Bagaimanakah sajak yang baik? Bagaimanakah proses menulis sajak? Kalau pertanyaan itu dihadapkan pada Acep Zamzam Noor, maka jawabannya adalah sajak yang baik itu yang ketika dibaca membuat bulu kuduk meremang. Menulis sajak itu seperti mengasah batu akik.
Jawaban beliau itu pasti tidak akan pernah ditemukan dalam buku teori sastra. Acep memang menjawab dengan cara yang khas penyair, dan khas dirinya sendiri. Bulu kuduk yang meremang bukan semata-mata respon fisiologis tubuh terhadap rangsang dari luar, tetapi lebih kepada reaksi psikologis terhadap sesuatu yang menyentuh jiwa. Sajak yang baik, dengan alur logika ini adalah sajak yang menggerakkan hati.

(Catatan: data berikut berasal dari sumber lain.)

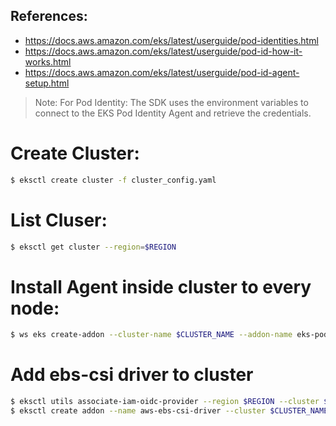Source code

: 
## References:
- https://docs.aws.amazon.com/eks/latest/userguide/pod-identities.html
- https://docs.aws.amazon.com/eks/latest/userguide/pod-id-how-it-works.html
- https://docs.aws.amazon.com/eks/latest/userguide/pod-id-agent-setup.html

> Note: For Pod Identity: The SDK uses the environment variables to connect to the EKS Pod Identity Agent and retrieve the credentials.

# Create Cluster:
```bash
$ eksctl create cluster -f cluster_config.yaml
```

# List Cluser:
```bash
$ eksctl get cluster --region=$REGION
```

# Install Agent inside cluster to every node:
```bash
$ ws eks create-addon --cluster-name $CLUSTER_NAME --addon-name eks-pod-identity-agent --addon-version v1.0.0-eksbuild.1 --region=$REGION
```

# Add ebs-csi driver to cluster

```bash
$ eksctl utils associate-iam-oidc-provider --region $REGION --cluster $CLUSTER_NAME --approve
$ eksctl create addon --name aws-ebs-csi-driver --cluster $CLUSTER_NAME --region $REGION --force
```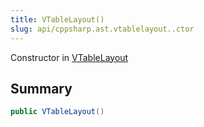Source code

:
 ```yaml
---
title: VTableLayout()
slug: api/cppsharp.ast.vtablelayout..ctor
---
```

Constructor in [VTableLayout](/api/cppsharp/ast/vtablelayout)

## Summary



```csharp
public VTableLayout()
```

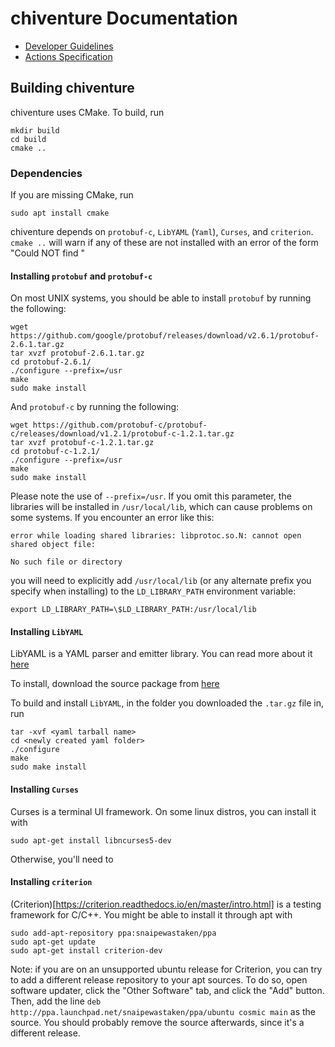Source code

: # chiventure Documentation

* [Developer Guidelines](developer.md)
* [Actions Specification](actions.md)

## Building chiventure

chiventure uses CMake. To build, run
```
mkdir build
cd build
cmake ..
```

### Dependencies

If you are missing CMake, run 
```
sudo apt install cmake
```

chiventure depends on `protobuf-c`, `LibYAML` (`Yaml`), `Curses`, and `criterion`. `cmake ..` will warn if any of these are not installed with an error of the form "Could NOT find <library>"

#### Installing `protobuf` and `protobuf-c`

On most UNIX systems, you should be able to install `protobuf` by running the following:
```
wget https://github.com/google/protobuf/releases/download/v2.6.1/protobuf-2.6.1.tar.gz
tar xvzf protobuf-2.6.1.tar.gz
cd protobuf-2.6.1/
./configure --prefix=/usr
make
sudo make install
```

And `protobuf-c` by running the following:
```
wget https://github.com/protobuf-c/protobuf-c/releases/download/v1.2.1/protobuf-c-1.2.1.tar.gz
tar xvzf protobuf-c-1.2.1.tar.gz
cd protobuf-c-1.2.1/
./configure --prefix=/usr
make
sudo make install
```

Please note the use of `--prefix=/usr`. If you omit this parameter, the libraries will be installed in `/usr/local/lib`, which can cause problems on some systems. If you encounter an error like this:
```
error while loading shared libraries: libprotoc.so.N: cannot open shared object file:
                                                                       No such file or directory
```

you will need to explicitly add `/usr/local/lib` (or any alternate prefix you specify when installing) to the `LD_LIBRARY_PATH` environment variable:
```
export LD_LIBRARY_PATH=\$LD_LIBRARY_PATH:/usr/local/lib
```

#### Installing `LibYAML` 

LibYAML is a YAML parser and emitter library. You can read more about it [here](https://pyyaml.org/wiki/LibYAML)

To install, download the source package from [here](http://pyyaml.org/download/libyaml/yaml-0.2.2.tar.gz)

To build and install `LibYAML`, in the folder you downloaded the `.tar.gz` file in, run
```
tar -xvf <yaml tarball name>
cd <newly created yaml folder>
./configure
make
sudo make install
```

#### Installing `Curses`

Curses is a terminal UI framework. On some linux distros, you can install it with
```
sudo apt-get install libncurses5-dev
```

Otherwise, you'll need to 

#### Installing `criterion`

(Criterion)[https://criterion.readthedocs.io/en/master/intro.html] is a testing framework for C/C++. You might be able to install it through apt with
```
sudo add-apt-repository ppa:snaipewastaken/ppa
sudo apt-get update
sudo apt-get install criterion-dev
```

Note: if you are on an unsupported ubuntu release for Criterion, you can try to add a different release repository to your apt sources. To do so, open software updater, click the "Other Software" tab, and click the "Add" button. Then, add the line `deb http://ppa.launchpad.net/snaipewastaken/ppa/ubuntu cosmic main` as the source. You should probably remove the source afterwards, since it's a different release.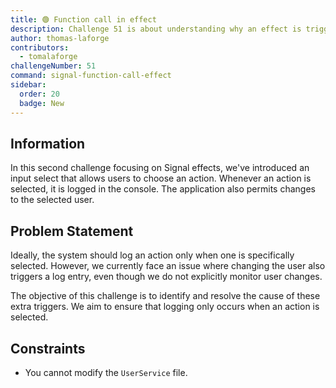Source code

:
 ```yaml
---
title: 🟢 Function call in effect
description: Challenge 51 is about understanding why an effect is triggered too often.
author: thomas-laforge
contributors:
  - tomalaforge
challengeNumber: 51
command: signal-function-call-effect
sidebar:
  order: 20
  badge: New
---
```


## Information

In this second challenge focusing on Signal effects, we've introduced an input select that allows users to choose an action. Whenever an action is selected, it is logged in the console. The application also permits changes to the selected user.

## Problem Statement

Ideally, the system should log an action only when one is specifically selected. However, we currently face an issue where changing the user also triggers a log entry, even though we do not explicitly monitor user changes.

The objective of this challenge is to identify and resolve the cause of these extra triggers. We aim to ensure that logging only occurs when an action is selected.

## Constraints

- You cannot modify the `UserService` file.
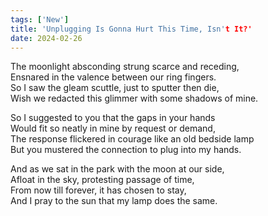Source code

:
 ```yaml
---
tags: ['New']
title: 'Unplugging Is Gonna Hurt This Time, Isn't It?'
date: 2024-02-26
---
```


The moonlight absconding strung scarce and receding,  
Ensnared in the valence between our ring fingers.  
So I saw the gleam scuttle, just to sputter then die,  
Wish we redacted this glimmer with some shadows of mine.

So I suggested to you that the gaps in your hands  
Would fit so neatly in mine by request or demand,  
The response flickered in courage like an old bedside lamp  
But you mustered the connection to plug into my hands.

And as we sat in the park with the moon at our side,  
Afloat in the sky, protesting passage of time,  
From now till forever, it has chosen to stay,  
And I pray to the sun that my lamp does the same.
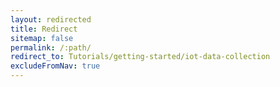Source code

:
 ```yaml
---
layout: redirected
title: Redirect
sitemap: false
permalink: /:path/
redirect_to: Tutorials/getting-started/iot-data-collection
excludeFromNav: true
---
```

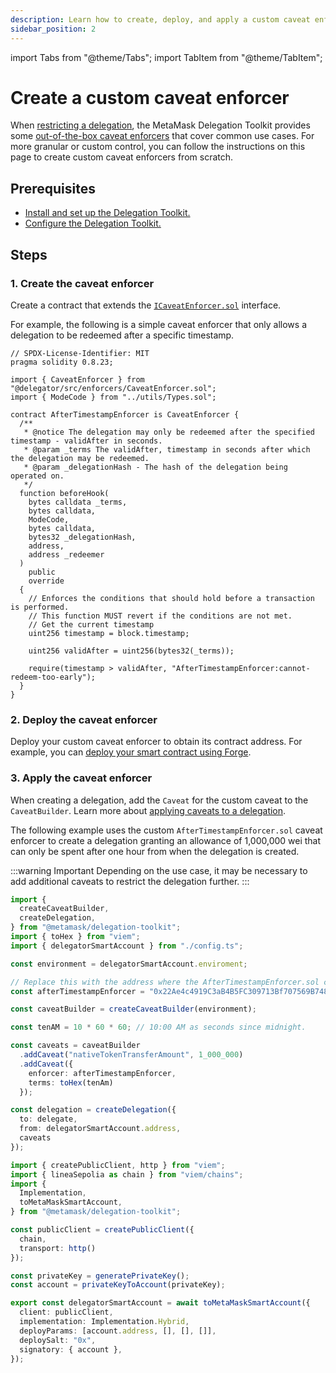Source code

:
 ```yaml
---
description: Learn how to create, deploy, and apply a custom caveat enforcer
sidebar_position: 2
---
```


import Tabs from "@theme/Tabs"; 
import TabItem from "@theme/TabItem";

# Create a custom caveat enforcer

When [restricting a delegation](restrict-delegation.md), the MetaMask Delegation Toolkit provides some [out-of-the-box caveat enforcers](../../reference/caveats.md)
that cover common use cases.
For more granular or custom control, you can follow the instructions on this page to create custom caveat enforcers from scratch.

## Prerequisites

- [Install and set up the Delegation Toolkit.](../../get-started/install.md)
- [Configure the Delegation Toolkit.](../configure.md)

## Steps

### 1. Create the caveat enforcer

Create a contract that extends the
[`ICaveatEnforcer.sol`](https://github.com/MetaMask/delegation-framework/blob/main/src/interfaces/ICaveatEnforcer.sol)
interface.

For example, the following is a simple caveat enforcer that only allows a delegation to be redeemed after a specific timestamp.

```solidity title="AfterTimestampEnforcer.sol"
// SPDX-License-Identifier: MIT
pragma solidity 0.8.23;

import { CaveatEnforcer } from "@delegator/src/enforcers/CaveatEnforcer.sol";
import { ModeCode } from "../utils/Types.sol";

contract AfterTimestampEnforcer is CaveatEnforcer {
  /**
   * @notice The delegation may only be redeemed after the specified timestamp - validAfter in seconds.
   * @param _terms The validAfter, timestamp in seconds after which the delegation may be redeemed.
   * @param _delegationHash - The hash of the delegation being operated on.
   */
  function beforeHook(
    bytes calldata _terms,
    bytes calldata,
    ModeCode,
    bytes calldata,
    bytes32 _delegationHash,
    address,
    address _redeemer
  )
    public
    override
  {
    // Enforces the conditions that should hold before a transaction is performed.
    // This function MUST revert if the conditions are not met.
    // Get the current timestamp
    uint256 timestamp = block.timestamp;

    uint256 validAfter = uint256(bytes32(_terms));

    require(timestamp > validAfter, "AfterTimestampEnforcer:cannot-redeem-too-early");
  }
}
```

### 2. Deploy the caveat enforcer

Deploy your custom caveat enforcer to obtain its contract address.
For example, you can [deploy your smart contract using Forge](https://book.getfoundry.sh/forge/deploying).

### 3. Apply the caveat enforcer

When creating a delegation, add the `Caveat` for the custom caveat to the `CaveatBuilder`.
Learn more about [applying caveats to a delegation](restrict-delegation.md).

The following example uses the custom `AfterTimestampEnforcer.sol` caveat enforcer to create a delegation granting
an allowance of 1,000,000 wei that can only be spent after one hour from when the delegation is created.

:::warning Important
Depending on the use case, it may be necessary to add additional caveats to restrict the delegation further.
:::

<Tabs>
<TabItem value="example.ts">

```typescript
import {
  createCaveatBuilder,
  createDelegation,
} from "@metamask/delegation-toolkit";
import { toHex } from "viem";
import { delegatorSmartAccount } from "./config.ts";

const environment = delegatorSmartAccount.enviroment;

// Replace this with the address where the AfterTimestampEnforcer.sol contract is deployed.
const afterTimestampEnforcer = "0x22Ae4c4919C3aB4B5FC309713Bf707569B74876F";

const caveatBuilder = createCaveatBuilder(environment);

const tenAM = 10 * 60 * 60; // 10:00 AM as seconds since midnight.

const caveats = caveatBuilder
  .addCaveat("nativeTokenTransferAmount", 1_000_000)
  .addCaveat({
    enforcer: afterTimestampEnforcer,
    terms: toHex(tenAm)
  });

const delegation = createDelegation({
  to: delegate,
  from: delegatorSmartAccount.address,
  caveats
});
```


</TabItem>

<TabItem value="config.ts">

```typescript
import { createPublicClient, http } from "viem";
import { lineaSepolia as chain } from "viem/chains";
import { 
  Implementation, 
  toMetaMaskSmartAccount,
} from "@metamask/delegation-toolkit";

const publicClient = createPublicClient({
  chain,
  transport: http()
});

const privateKey = generatePrivateKey(); 
const account = privateKeyToAccount(privateKey);

export const delegatorSmartAccount = await toMetaMaskSmartAccount({
  client: publicClient,
  implementation: Implementation.Hybrid,
  deployParams: [account.address, [], [], []],
  deploySalt: "0x",
  signatory: { account },
});
```

</TabItem>
</Tabs>
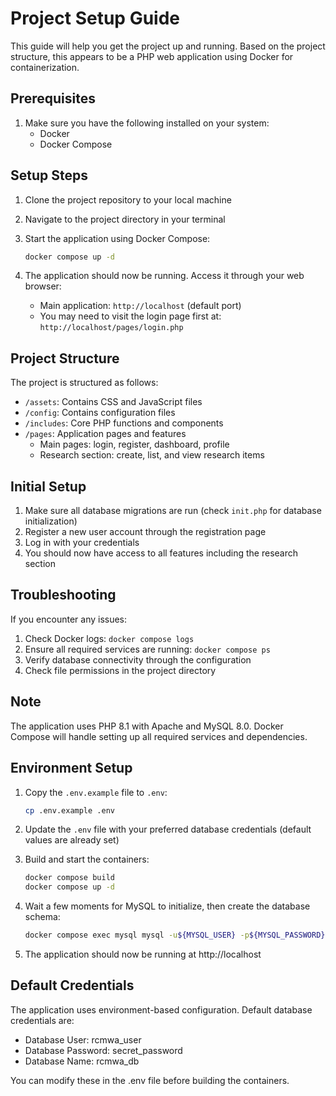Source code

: # Project Setup Guide

This guide will help you get the project up and running. Based on the project structure, this appears to be a PHP web application using Docker for containerization.

## Prerequisites

1. Make sure you have the following installed on your system:
   - Docker
   - Docker Compose

## Setup Steps

1. Clone the project repository to your local machine

2. Navigate to the project directory in your terminal

3. Start the application using Docker Compose:
   ```bash
   docker compose up -d
   ```

4. The application should now be running. Access it through your web browser:
   - Main application: `http://localhost` (default port)
   - You may need to visit the login page first at: `http://localhost/pages/login.php`

## Project Structure

The project is structured as follows:
- `/assets`: Contains CSS and JavaScript files
- `/config`: Contains configuration files
- `/includes`: Core PHP functions and components
- `/pages`: Application pages and features
  - Main pages: login, register, dashboard, profile
  - Research section: create, list, and view research items

## Initial Setup

1. Make sure all database migrations are run (check `init.php` for database initialization)
2. Register a new user account through the registration page
3. Log in with your credentials
4. You should now have access to all features including the research section

## Troubleshooting

If you encounter any issues:
1. Check Docker logs: `docker compose logs`
2. Ensure all required services are running: `docker compose ps`
3. Verify database connectivity through the configuration
4. Check file permissions in the project directory

## Note
The application uses PHP 8.1 with Apache and MySQL 8.0. Docker Compose will handle setting up all required services and dependencies.

## Environment Setup

1. Copy the `.env.example` file to `.env`:
   ```bash
   cp .env.example .env
   ```

2. Update the `.env` file with your preferred database credentials (default values are already set)

3. Build and start the containers:
   ```bash
   docker compose build
   docker compose up -d
   ```

4. Wait a few moments for MySQL to initialize, then create the database schema:
   ```bash
   docker compose exec mysql mysql -u${MYSQL_USER} -p${MYSQL_PASSWORD} ${MYSQL_DATABASE} < init.sql
   ```

5. The application should now be running at http://localhost

## Default Credentials
The application uses environment-based configuration. Default database credentials are:
- Database User: rcmwa_user
- Database Password: secret_password
- Database Name: rcmwa_db

You can modify these in the .env file before building the containers.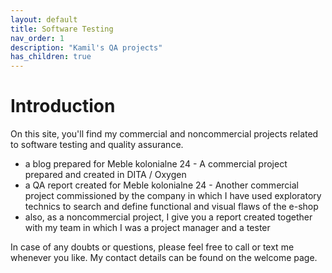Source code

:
 ```yaml
---
layout: default
title: Software Testing
nav_order: 1
description: "Kamil's QA projects"
has_children: true
---
```


# Introduction

On this site, you'll find my commercial and noncommercial projects related to software testing and quality assurance.

* a blog prepared for Meble kolonialne 24 - A commercial project prepared and created in DITA / Oxygen 
* a QA report created for Meble kolonialne 24 - Another commercial project commissioned by the company in which I have used exploratory technics to search and define functional and visual flaws of the e-shop   
* also, as a noncommercial project, I give you a report created together with my team in which I was a project manager and a tester

In case of any doubts or questions, please feel free to call or text me whenever you like. My contact details can be found on the welcome page.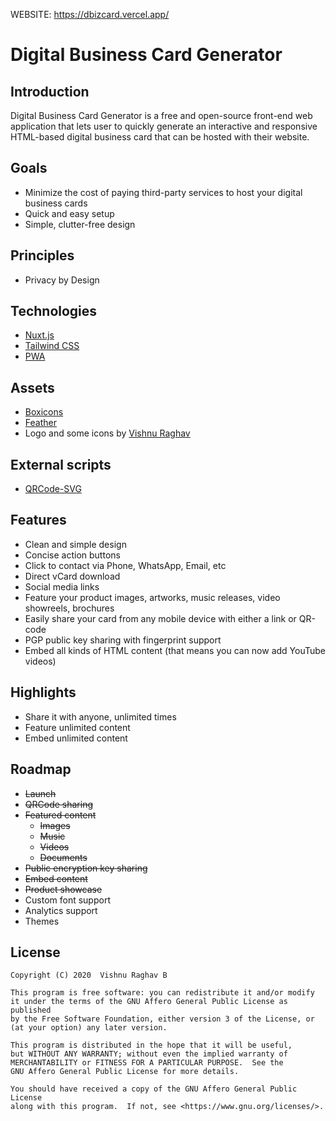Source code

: WEBSITE: https://dbizcard.vercel.app/

# Digital Business Card Generator

## Introduction

Digital Business Card Generator is a free and open-source front-end web application that lets user to quickly generate an interactive and responsive HTML-based digital business card that can be hosted with their website.

## Goals

- Minimize the cost of paying third-party services to host your digital business cards
- Quick and easy setup
- Simple, clutter-free design

## Principles

- Privacy by Design

## Technologies

- [Nuxt.js](https://nuxtjs.org/)
- [Tailwind CSS](https://tailwindcss.com/)
- [PWA](https://web.dev/progressive-web-apps/)

## Assets

- [Boxicons](https://boxicons.com/)
- [Feather](https://feathericons.com)
- Logo and some icons by [Vishnu Raghav](https://www.vishnuraghav.com/)

## External scripts

- [QRCode-SVG](https://github.com/papnkukn/qrcode-svg)

## Features

- Clean and simple design
- Concise action buttons
- Click to contact via Phone, WhatsApp, Email, etc
- Direct vCard download
- Social media links
- Feature your product images, artworks, music releases, video showreels, brochures
- Easily share your card from any mobile device with either a link or QR-code
- PGP public key sharing with fingerprint support
- Embed all kinds of HTML content (that means you can now add YouTube videos)

## Highlights

- Share it with anyone, unlimited times
- Feature unlimited content
- Embed unlimited content

## Roadmap

- ~~Launch~~
- ~~QRCode sharing~~
- ~~Featured content~~
  - ~~Images~~
  - ~~Music~~
  - ~~Videos~~
  - ~~Documents~~
- ~~Public encryption key sharing~~
- ~~Embed content~~
- ~~Product showcase~~
- Custom font support
- Analytics support
- Themes

## License

```
Copyright (C) 2020  Vishnu Raghav B

This program is free software: you can redistribute it and/or modify
it under the terms of the GNU Affero General Public License as published
by the Free Software Foundation, either version 3 of the License, or
(at your option) any later version.

This program is distributed in the hope that it will be useful,
but WITHOUT ANY WARRANTY; without even the implied warranty of
MERCHANTABILITY or FITNESS FOR A PARTICULAR PURPOSE.  See the
GNU Affero General Public License for more details.

You should have received a copy of the GNU Affero General Public License
along with this program.  If not, see <https://www.gnu.org/licenses/>.
```
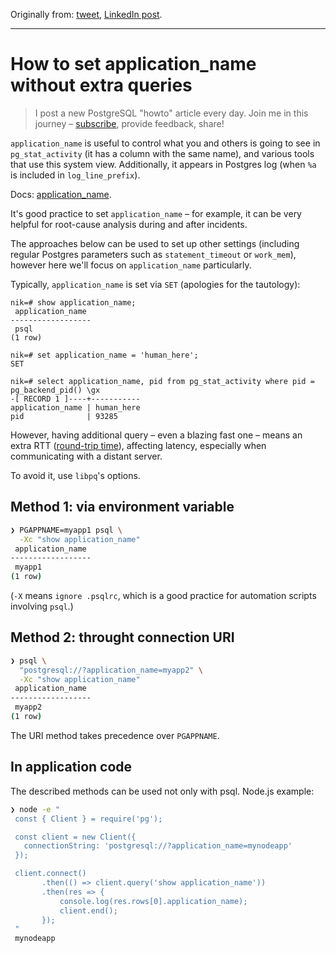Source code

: Originally from: [tweet](https://twitter.com/samokhvalov/status/1714153676212949355), [LinkedIn post]().

---

# How to set application_name without extra queries

> I post a new PostgreSQL "howto" article every day. Join me in this
> journey – [subscribe](https://twitter.com/samokhvalov/), provide feedback, share!

`application_name` is useful to control what you and others is going to see in `pg_stat_activity` (it has a column with
the same name), and various tools that use this system view. Additionally, it appears in Postgres log (when `%a` is
included in `log_line_prefix`).

Docs: [application_name](https://postgresql.org/docs/current/runtime-config-logging.html#GUC-APPLICATION-NAME).

It's good practice to set `application_name` – for example, it can be very helpful for root-cause analysis during and
after incidents.

The approaches below can be used to set up other settings (including regular Postgres parameters such as
`statement_timeout` or `work_mem`), however here we'll focus on `application_name` particularly.

Typically, `application_name` is set via `SET` (apologies for the tautology):

```
nik=# show application_name;
 application_name
------------------
 psql
(1 row)

nik=# set application_name = 'human_here';
SET

nik=# select application_name, pid from pg_stat_activity where pid = pg_backend_pid() \gx
-[ RECORD 1 ]----+-----------
application_name | human_here
pid              | 93285
```

However, having additional query – even a blazing fast one – means an extra RTT 
([round-trip time](https://en.wikipedia.org/wiki/Round-trip_delay)), affecting latency, especially when communicating 
with a distant server.

To avoid it, use `libpq`'s options.

## Method 1: via environment variable

```bash
❯ PGAPPNAME=myapp1 psql \
  -Xc "show application_name"
 application_name
------------------
 myapp1
(1 row)
```

(`-X` means `ignore .psqlrc`, which is a good practice for automation scripts involving `psql`.)

## Method 2: throught connection URI

```bash
❯ psql \
  "postgresql://?application_name=myapp2" \
  -Xc "show application_name"
 application_name
------------------
 myapp2
(1 row)
```

The URI method takes precedence over `PGAPPNAME`.

## In application code

The described methods can be used not only with psql. Node.js example:

```bash
❯ node -e "
 const { Client } = require('pg');

 const client = new Client({
   connectionString: 'postgresql://?application_name=mynodeapp'
 });

 client.connect()
       .then(() => client.query('show application_name'))
       .then(res => {
           console.log(res.rows[0].application_name);
           client.end();
       });
 "
 mynodeapp
```
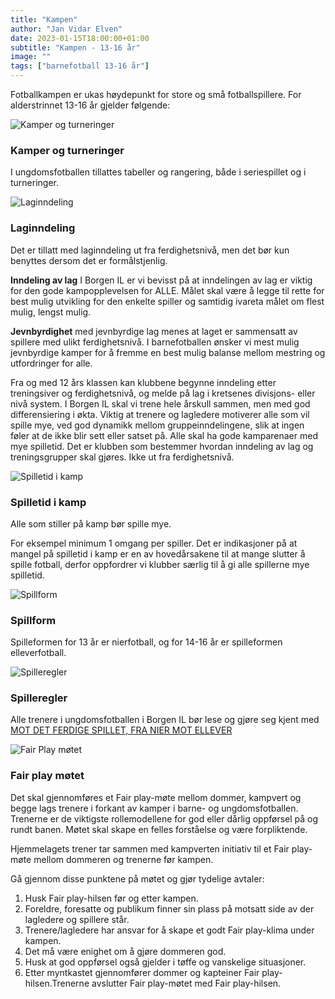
 ```yaml
---
title: "Kampen"
author: "Jan Vidar Elven"
date: 2023-01-15T18:00:00+01:00
subtitle: "Kampen - 13-16 år"
image: ""
tags: ["barnefotball 13-16 år"]
---
```


Fotballkampen er ukas høydepunkt for store og små fotballspillere. For alderstrinnet 13-16 år gjelder følgende:

![Kamper og turneringer](/img/Ikon_Kamper%20og%20turneringer.png)

### Kamper og turneringer

I ungdomsfotballen tillattes tabeller og rangering, både i seriespillet og i turneringer.

![Laginndeling](/img/Ikon_Laginndeling.png)

### Laginndeling

Det er tillatt med laginndeling ut fra ferdighetsnivå, men det bør kun benyttes dersom det er formålstjenlig.

**Inndeling av lag** I Borgen IL er vi bevisst på at inndelingen av lag er viktig for den gode kampopplevelsen for ALLE. Målet skal være å legge til rette for best mulig utvikling for den enkelte spiller og samtidig ivareta målet om flest mulig, lengst mulig.

**Jevnbyrdighet** med jevnbyrdige lag menes at laget er sammensatt av spillere med ulikt ferdighetsnivå.  I barnefotballen ønsker vi mest mulig jevnbyrdige kamper for å fremme en best mulig balanse mellom mestring og utfordringer for alle.

Fra og med 12 års klassen kan klubbene begynne inndeling etter treningsiver og ferdighetsnivå, og melde på lag i kretsenes divisjons- eller nivå system. I Borgen IL skal vi trene hele årskull sammen, men med god differensiering i økta. Viktig at trenere og lagledere motiverer alle som vil spille mye, ved god dynamikk mellom gruppeinndelingene, slik at ingen føler at de ikke blir sett eller satset på. Alle skal ha gode kamparenaer med mye spilletid. Det er klubben som bestemmer hvordan inndeling av lag og treningsgrupper skal gjøres.
Ikke ut fra ferdighetsnivå.

![Spilletid i kamp](/img/Ikon_Spilletid%20i%20kamp.png)

### Spilletid i kamp

Alle som stiller på kamp bør spille mye. 

For eksempel minimum 1 omgang per spiller. Det er indikasjoner på at mangel på spilletid i kamp er en av hovedårsakene til at mange slutter å spille fotball, derfor oppfordrer vi klubber særlig til å gi alle spillerne mye spilletid.

![Spillform](/img/Ikon_Spillform.png)

### Spillform

Spilleformen for 13 år er nierfotball, og for 14-16 år er spilleformen elleverfotball.

![Spilleregler](/img/dommerfløyte.png)

### Spilleregler

Alle trenere i ungdomsfotballen i Borgen IL bør lese og gjøre seg kjent med [MOT DET FERDIGE SPILLET, FRA NIER MOT ELLEVER](https://www.fotball.no/globalassets/barn-og-ungdom/verdier-og-virkemidler/mot-det-ferdige-spille_nierfotball.pdf)

![Fair Play møtet](/img/FPmøtet-ikon.jpg)

### Fair play møtet

Det skal gjennomføres et Fair play-møte mellom dommer, kampvert og begge lags trenere i forkant av kamper i barne- og ungdomsfotballen. Trenerne er de viktigste rollemodellene for god eller dårlig oppførsel på og rundt banen. Møtet skal skape en felles forståelse og være forpliktende.

Hjemmelagets trener tar sammen med kampverten initiativ til et Fair play-møte mellom dommeren og trenerne før kampen.

Gå gjennom disse punktene på møtet og gjør tydelige avtaler:

1. Husk Fair play-hilsen før og etter kampen.
2. Foreldre, foresatte og publikum finner sin plass på motsatt side av der lagledere og spillere står.
3. Trenere/lagledere har ansvar for å skape et godt Fair play-klima under kampen.
4. Det må være enighet om å gjøre dommeren god.
5. Husk at god oppførsel også gjelder i tøffe og vanskelige situasjoner.
6. Etter myntkastet gjennomfører dommer og kapteiner Fair play-hilsen.Trenerne avslutter Fair play-møtet med Fair play-hilsen.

Lantas bagaimana dengan batu akik? Proses membuat batu akik dimulai dari memilih batu, memotongnya untuk mendapatkan bentuk yang diinginkan, menggosokkannya pada batu asah untuk menghaluskan permukaannya, lalu diampelas agar lebih halus, dan terakhir dikilatkan dengan daun pisang kering, agar berkilat. Ada proses memilih, dan ketekunan menggosok. Ada kejelian mengamati setiap titik permukaan. Dan akhirnya ada kegembiraan dan kepuasan ketika melihat warna, bentuk, pola-pola yang tampak di dalam batu. Semua proses itu dilakukan dengan kegembiraan, kecintaan, meski terus-menerus berada di bawah ancaman kesia-siaan juga.
Nah, bagaimana cara kita mengartikan sajak yang baik, dan bagaimana cara kita melihat proses menulis sajak-sajak kita?